The United Auto Workers union in Oshkosh is in “the fight of our life,” a local leader said, to reverse a decision by Oshkosh Defense to locate more than 1,000 jobs in South Carolina rather than Wisconsin.
Union members and supporters rallied Saturday outside the company’s headquarters, calling on corporate leaders to commit to manufacturing next-generation U.S. Postal Service vehicles locally. The company, which also builds military vehicles, last year won the contract from the USPS. In July, it said it would build the vehicles in South Carolina.
That’s a blow to the local workforce, including some 1,600 UAW members, which had hoped the new contract would expand its ranks in Wisconsin. As recently as 2012, the union had more than 3,000 members. Many in the union see the decision to build a new facility with a non-unionized workforce in South Carolina as a sign that the company could be planning to relocate more jobs in the future.
“Many times, we’re told that good jobs are worth fighting for,” said Bob Lynk, president of the UAW Local 578. “Well, that fight is now. We need to fight to secure our future.”
The issue has become a part of Wisconsin’s 2022 U.S. Senate race since U.S. Sen.
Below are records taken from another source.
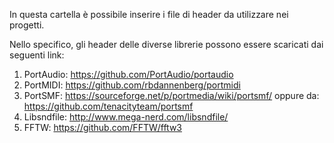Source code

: In questa cartella è possibile inserire i file di header da utilizzare nei progetti.

Nello specifico, gli header delle diverse librerie possono essere scaricati dai seguenti link:

1. PortAudio: https://github.com/PortAudio/portaudio
2. PortMIDI: https://github.com/rbdannenberg/portmidi
3. PortSMF: https://sourceforge.net/p/portmedia/wiki/portsmf/ oppure da: https://github.com/tenacityteam/portsmf
4. Libsndfile: http://www.mega-nerd.com/libsndfile/
5. FFTW: https://github.com/FFTW/fftw3
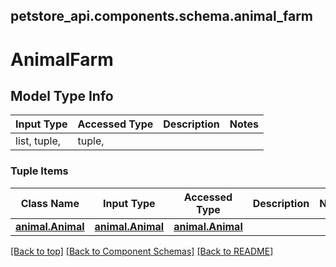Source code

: <a name="top"></a>
## petstore_api.components.schema.animal_farm
# AnimalFarm

## Model Type Info
Input Type | Accessed Type | Description | Notes
------------ | ------------- | ------------- | -------------
list, tuple,  | tuple,  |  | 

### Tuple Items
Class Name | Input Type | Accessed Type | Description | Notes
------------- | ------------- | ------------- | ------------- | -------------
[**animal.Animal**](animal.Animal.md) | [**animal.Animal**](animal.Animal.md) | [**animal.Animal**](animal.Animal.md) |  | 

[[Back to top]](#top) [[Back to Component Schemas]](../../../README.md#Component-Schemas) [[Back to README]](../../../README.md)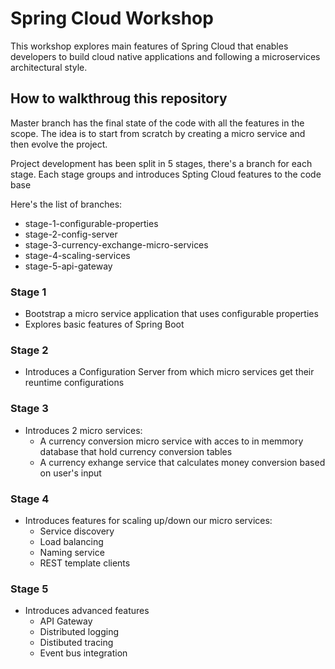 # Spring Cloud Workshop

This workshop explores main features of Spring Cloud that enables developers to build cloud native applications and following a microservices architectural style.

## How to walkthroug this repository

Master branch has the final state of the code with all the features in the scope.  The idea is to start from scratch by creating a micro service and then evolve the project.

Project development has been split in 5 stages, there's a branch for each stage.  Each stage groups and introduces Spting Cloud features to the code base

Here's the list of branches:

- stage-1-configurable-properties
- stage-2-config-server
- stage-3-currency-exchange-micro-services
- stage-4-scaling-services
- stage-5-api-gateway

### Stage 1

- Bootstrap a micro service application that uses configurable properties
- Explores basic features of Spring Boot

### Stage 2

- Introduces a Configuration Server from which micro services get their reuntime configurations

### Stage 3

- Introduces 2 micro services:
  * A currency conversion micro service with acces to in memmory database that hold currency conversion tables
  * A currency exhange service that calculates money conversion based on user's input

### Stage 4

- Introduces features for scaling up/down our micro services:
  * Service discovery
  * Load balancing
  * Naming service
  * REST template clients

### Stage 5

- Introduces advanced features
  * API Gateway
  * Distributed logging
  * Distibuted tracing
  * Event bus integration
Ron Johnson, a Republican from Oshkosh who is seeking a third term in office, said this month that he didn’t support efforts to pressure the company to bring the jobs to Wisconsin.
“It’s not like we don’t have enough jobs in Wisconsin,” Johnson told reporters this month.
At Saturday’s rally, Democratic candidates for Senate lined up to bash Johnson for those remarks.
“He says Wisconsin workers just aren’t up to the task,” said Lt. Gov. Mandela Barnes. “It feels like he’s working harder for them than he’s working for us.”
Wisconsinites should tell Johnson “you can go work in South Carolina, but we need someone who’s working for us here in Wisconsin,” said Milwaukee Bucks executive Alex Lasry.
“You deserve a senator who has your back,” said State Treasurer Sarah Godlewski. “I don’t think that’s too much to ask.”
For his part, Johnson in a blog post on a campaign website wrote that Oshkosh Defense had to locate manufacturing in South Carolina due to the federal contract’s facility requirements. He also pointed to a Wall Street Journal editorial that praised him for “refusing to bully” the company.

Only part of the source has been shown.